From the perspective of the spiritual world, we are in a virtual reality in the material world. We can believe we are a limited, physical, mortal being. We can believe we are dependent on money, possessions, status. All these ideas have meaning only as long as we believe in them. In reality, i.e. from the higher viewpoint of our eternal life, they are meaningless. Everything we experience on the material side of the world exists for the focused perception of our desire to learn. Our life here enables us to understand more deeply the aspects of reality, i.e. eternal truth, that we selected before entering the body. In soul contracts, blessed by God, we compose our learning experience in the physical world before incarnation, involving the beings incarnated together with us. Everything that happens is mutually agreed upon, even the things that then give us a headache. What we perceive here as mistakes are meaningful steps towards higher realisation of the truth. Guilt does not exist from God’s point of view, it is an earthly invention and has a controlling function here.

Joy and its Perversion

Some people find pleasure in things that are generally considered abhorrent. Is it justifiable to apply our own standards to them? Can we say with absolute certainty that we could never think such things ourselves, let alone do them? It is indeed the case that the complete potential for all kinds of attitudes is inherent in us. Whether we realise certain aspects of our fund of possibilities or not depends on a large number of factors. Our world is not only composed of complementary poles in harmonious coexistence, there also exist contradictory opposites that seem to cancel each other out. We judge these contradictions according to our understanding of values. We can accept some of them, but with others we build up rejection. Every society elevates its values as the only correct ones and condemns deviations from them with exclusion and persecution. We then speak of crime, abuse and violence.
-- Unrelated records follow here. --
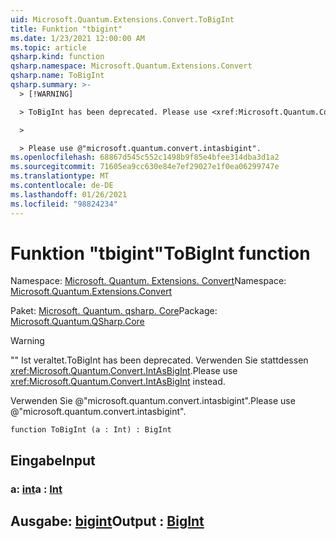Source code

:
 ```yaml
---
uid: Microsoft.Quantum.Extensions.Convert.ToBigInt
title: Funktion "tbigint"
ms.date: 1/23/2021 12:00:00 AM
ms.topic: article
qsharp.kind: function
qsharp.namespace: Microsoft.Quantum.Extensions.Convert
qsharp.name: ToBigInt
qsharp.summary: >-
  > [!WARNING]

  > ToBigInt has been deprecated. Please use <xref:Microsoft.Quantum.Convert.IntAsBigInt> instead.

  >

  > Please use @"microsoft.quantum.convert.intasbigint".
ms.openlocfilehash: 68867d545c552c1498b9f85e4bfee314dba3d1a2
ms.sourcegitcommit: 71605ea9cc630e84e7ef29027e1f0ea06299747e
ms.translationtype: MT
ms.contentlocale: de-DE
ms.lasthandoff: 01/26/2021
ms.locfileid: "98824234"
---
```

# <a name="tobigint-function"></a><span data-ttu-id="960e4-102">Funktion "tbigint"</span><span class="sxs-lookup"><span data-stu-id="960e4-102">ToBigInt function</span></span>

<span data-ttu-id="960e4-103">Namespace: [Microsoft. Quantum. Extensions. Convert](xref:Microsoft.Quantum.Extensions.Convert)</span><span class="sxs-lookup"><span data-stu-id="960e4-103">Namespace: [Microsoft.Quantum.Extensions.Convert](xref:Microsoft.Quantum.Extensions.Convert)</span></span>

<span data-ttu-id="960e4-104">Paket: [Microsoft. Quantum. qsharp. Core](https://nuget.org/packages/Microsoft.Quantum.QSharp.Core)</span><span class="sxs-lookup"><span data-stu-id="960e4-104">Package: [Microsoft.Quantum.QSharp.Core](https://nuget.org/packages/Microsoft.Quantum.QSharp.Core)</span></span>


> [!WARNING]
> <span data-ttu-id="960e4-105">"" Ist veraltet.</span><span class="sxs-lookup"><span data-stu-id="960e4-105">ToBigInt has been deprecated.</span></span> <span data-ttu-id="960e4-106">Verwenden Sie stattdessen <xref:Microsoft.Quantum.Convert.IntAsBigInt>.</span><span class="sxs-lookup"><span data-stu-id="960e4-106">Please use <xref:Microsoft.Quantum.Convert.IntAsBigInt> instead.</span></span>
>
> <span data-ttu-id="960e4-107">Verwenden Sie @"microsoft.quantum.convert.intasbigint".</span><span class="sxs-lookup"><span data-stu-id="960e4-107">Please use @"microsoft.quantum.convert.intasbigint".</span></span>



```qsharp
function ToBigInt (a : Int) : BigInt
```


## <a name="input"></a><span data-ttu-id="960e4-108">Eingabe</span><span class="sxs-lookup"><span data-stu-id="960e4-108">Input</span></span>

### <a name="a--int"></a><span data-ttu-id="960e4-109">a: [int](xref:microsoft.quantum.lang-ref.int)</span><span class="sxs-lookup"><span data-stu-id="960e4-109">a : [Int](xref:microsoft.quantum.lang-ref.int)</span></span>





## <a name="output--bigint"></a><span data-ttu-id="960e4-110">Ausgabe: [bigint](xref:microsoft.quantum.lang-ref.bigint)</span><span class="sxs-lookup"><span data-stu-id="960e4-110">Output : [BigInt](xref:microsoft.quantum.lang-ref.bigint)</span></span>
With a conventional understanding of values, it is difficult for us to believe that everything that happens is also God’s will. We should therefore remind ourselves once again that our material world is in a certain sense a virtual reality. What happens here has no absolute effect. Ultimately, our spiritual substance cannot be affected. In the same way, however, it is permissible and sensible to protect each other from harm and to prosecute crimes. Our society cannot function if there is too much destructiveness in it. There arises a responsibility to ensure that we can all live in peace and freedom without worry. Analogously, we can easily understand that the existence of matter would be impossible if there were too much antimatter. The latter must remain the exception, just as destructive tendencies in society must be limited.

There are explanatory systems to the negative sides of life. In Hinduism, for example, there is Brahma, the god of creation, and Shiva, the god of destruction. Here, a constructive relationship is created to both aspects of reality. What begins to exist will also pass away. We can see how meaningful this is in the example of the resolution of symptoms of illness.

Joy and Forgiveness

When we face injustice in life, we may develop antipathy or even hatred. This challenge is particularly difficult to overcome. Joy seems unattainable and we make demands for punishment and compensation. Only forgiveness can enable us to find our way back to the original joy. As soon as we love our “enemies”, we are free, we are redeemed.